Validating Tree-Based Risk Models
Credit: https://unsplash.com/@fakurian

Validating Tree-Based Risk Models

Boosting is a fundamental concept in machine learning that has achieved remarkable success in binary classification tasks, which constitute the majority of commercial applications. By leveraging ensembles of decision trees, boosting excels in delivering outstanding performance. It effectively addresses common challenges such as handling missing data, managing outliers, and modeling interactions.

Among the various forms of boosting, particularly prominent are gradient boosted decision trees (GBDT). These models are celebrated for their superior discriminatory power on tabular datasets compared to parametric models. However, a major challenge in fully benefitting from these powerful models in risk management tasks is, arguably, model validation (EBA/REP/2023/28 , Chapter 4).

What is Model Validation?

Validation in the context of risk management is a critical step ensuring models are safe and ready for production use. SR 11-7 defines model validation as a set of activities intended to verify that models perform as expected, which generally includes:

  • A review of the suitability and conceptual soundness of the model (independent review)
  • Verification of the integrity of implementation (process verification)
  • Ongoing testing to confirm that the model continues to perform as intended (model performance monitoring)

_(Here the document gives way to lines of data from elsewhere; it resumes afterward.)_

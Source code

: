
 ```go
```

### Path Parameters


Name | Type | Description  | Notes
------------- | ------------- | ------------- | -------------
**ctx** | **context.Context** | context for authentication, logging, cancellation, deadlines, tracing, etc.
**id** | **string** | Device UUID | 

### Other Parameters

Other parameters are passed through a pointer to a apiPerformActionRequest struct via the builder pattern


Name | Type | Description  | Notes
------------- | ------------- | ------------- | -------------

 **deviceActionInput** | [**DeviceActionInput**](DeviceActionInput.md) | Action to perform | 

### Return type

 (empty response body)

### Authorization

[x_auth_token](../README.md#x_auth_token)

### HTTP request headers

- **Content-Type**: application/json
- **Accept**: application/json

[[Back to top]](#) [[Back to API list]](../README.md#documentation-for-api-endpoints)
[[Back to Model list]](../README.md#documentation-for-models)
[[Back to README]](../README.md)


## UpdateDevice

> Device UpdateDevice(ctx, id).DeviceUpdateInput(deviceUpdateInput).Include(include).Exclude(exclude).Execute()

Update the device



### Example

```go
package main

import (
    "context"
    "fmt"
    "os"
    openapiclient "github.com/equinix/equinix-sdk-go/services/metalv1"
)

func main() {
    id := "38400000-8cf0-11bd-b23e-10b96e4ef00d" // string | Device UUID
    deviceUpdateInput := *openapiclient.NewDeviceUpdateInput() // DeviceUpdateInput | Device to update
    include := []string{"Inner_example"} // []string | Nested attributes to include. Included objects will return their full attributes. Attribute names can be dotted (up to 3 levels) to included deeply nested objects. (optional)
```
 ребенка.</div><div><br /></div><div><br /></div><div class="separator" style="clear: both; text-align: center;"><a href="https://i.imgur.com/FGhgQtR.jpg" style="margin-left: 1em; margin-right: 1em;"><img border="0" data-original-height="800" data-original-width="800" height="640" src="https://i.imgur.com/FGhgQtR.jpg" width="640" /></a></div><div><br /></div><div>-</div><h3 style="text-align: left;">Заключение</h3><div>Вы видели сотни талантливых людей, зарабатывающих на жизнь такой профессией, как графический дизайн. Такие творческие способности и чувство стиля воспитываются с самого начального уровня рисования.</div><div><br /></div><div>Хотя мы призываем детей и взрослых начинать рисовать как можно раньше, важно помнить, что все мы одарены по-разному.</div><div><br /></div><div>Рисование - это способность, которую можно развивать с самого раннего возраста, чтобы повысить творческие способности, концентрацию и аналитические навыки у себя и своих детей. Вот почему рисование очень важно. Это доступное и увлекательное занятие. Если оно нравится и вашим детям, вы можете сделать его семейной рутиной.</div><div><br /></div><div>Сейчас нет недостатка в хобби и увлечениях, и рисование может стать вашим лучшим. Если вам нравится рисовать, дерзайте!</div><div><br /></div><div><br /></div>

You can read more about validation approaches to ML models here ?

Throughout this process, validators form their opinion on the model and its assumptions. This process differs from standard model back-testing (sometimes also called validation in non-regulated ML environments), where the process is usually more straightforward and does not involve external verification of the model construct.

Model Validation for High-Risk Models

For high-risk applications of ML such as credit scoring, portfolio risk management, and other finance use cases, an independent validation is essential for robust model risk management. Per regulatory guidance, validation must cover the whole scope of model development.

Source: Author

In recent years, there has been growing interest in the model risks associated with ML models for high-stakes use cases. This heightened interest largely coincides with increased regulatory attention, as seen in frameworks like GDPR, the EU AI Act, and the NIST AI RMF.

When working with more complex ML models, validators may face additional questions, for example:

  • Is the model choice and complexity justified, or could a simpler model suffice?
  • Is the model well-optimized, and does it generalize effectively?
  • Does the model continue to be fit for its intended purpose of use?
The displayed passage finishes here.